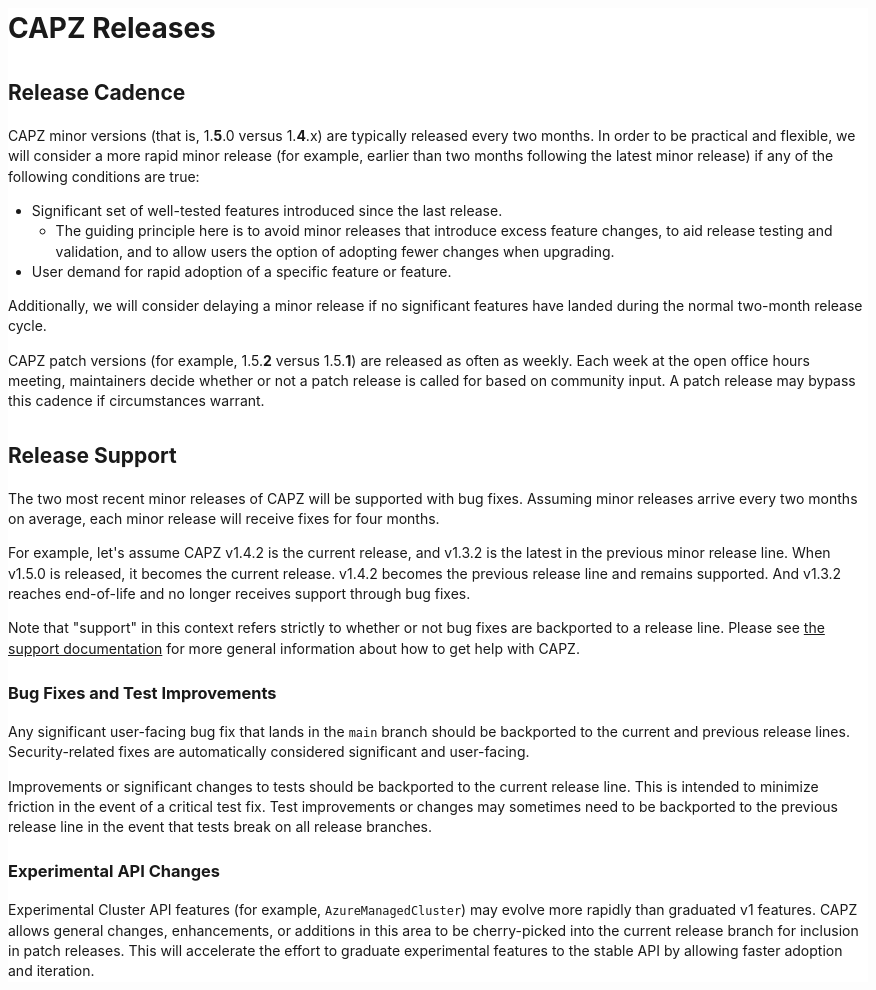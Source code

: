 # CAPZ Releases

## Release Cadence

CAPZ minor versions (that is, 1.**5**.0 versus 1.**4**.x) are typically released every two months. In order to be practical and flexible, we will consider a more rapid minor release (for example, earlier than two months following the latest minor release) if any of the following conditions are true:

- Significant set of well-tested features introduced since the last release.
  - The guiding principle here is to avoid minor releases that introduce excess feature changes, to aid release testing and validation, and to allow users the option of adopting fewer changes when upgrading.
- User demand for rapid adoption of a specific feature or feature.

Additionally, we will consider delaying a minor release if no significant features have landed during the normal two-month release cycle.

CAPZ patch versions (for example, 1.5.**2** versus 1.5.**1**) are released as often as weekly. Each week at the open office hours meeting, maintainers decide whether or not a patch release is called for based on community input. A patch release may bypass this cadence if circumstances warrant.

## Release Support

The two most recent minor releases of CAPZ will be supported with bug fixes. Assuming minor releases arrive every two months on average, each minor release will receive fixes for four months.

For example, let's assume CAPZ v1.4.2 is the current release, and v1.3.2 is the latest in the previous minor release line. When v1.5.0 is released, it becomes the current release. v1.4.2 becomes the previous release line and remains supported. And v1.3.2 reaches end-of-life and no longer receives support through bug fixes.

Note that "support" in this context refers strictly to whether or not bug fixes are backported to a release line. Please see [the support documentation](https://github.com/kubernetes-sigs/cluster-api-provider-azure/blob/main/SUPPORT.md) for more general information about how to get help with CAPZ.

### Bug Fixes and Test Improvements

Any significant user-facing bug fix that lands in the `main` branch should be backported to the current and previous release lines. Security-related fixes are automatically considered significant and user-facing.

Improvements or significant changes to tests should be backported to the current release line. This is intended to minimize friction in the event of a critical test fix. Test improvements or changes may sometimes need to be backported to the previous release line in the event that tests break on all release branches.

### Experimental API Changes

Experimental Cluster API features (for example, `AzureManagedCluster`) may evolve more rapidly than graduated v1 features. CAPZ allows general changes, enhancements, or additions in this area to be cherry-picked into the current release branch for inclusion in patch releases. This will accelerate the effort to graduate experimental features to the stable API by allowing faster adoption and iteration.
──────
Where the word "Improvements" appears in a line of the entries, copy that line.

» Output of the exercise
### Bug Fixes and Test Improvements
Improvements or significant changes to tests should be backported to the current release line. This is intended to minimize friction in the event of a critical test fix. Test improvements or changes may sometimes need to be backported to the previous release line in the event that tests break on all release branches.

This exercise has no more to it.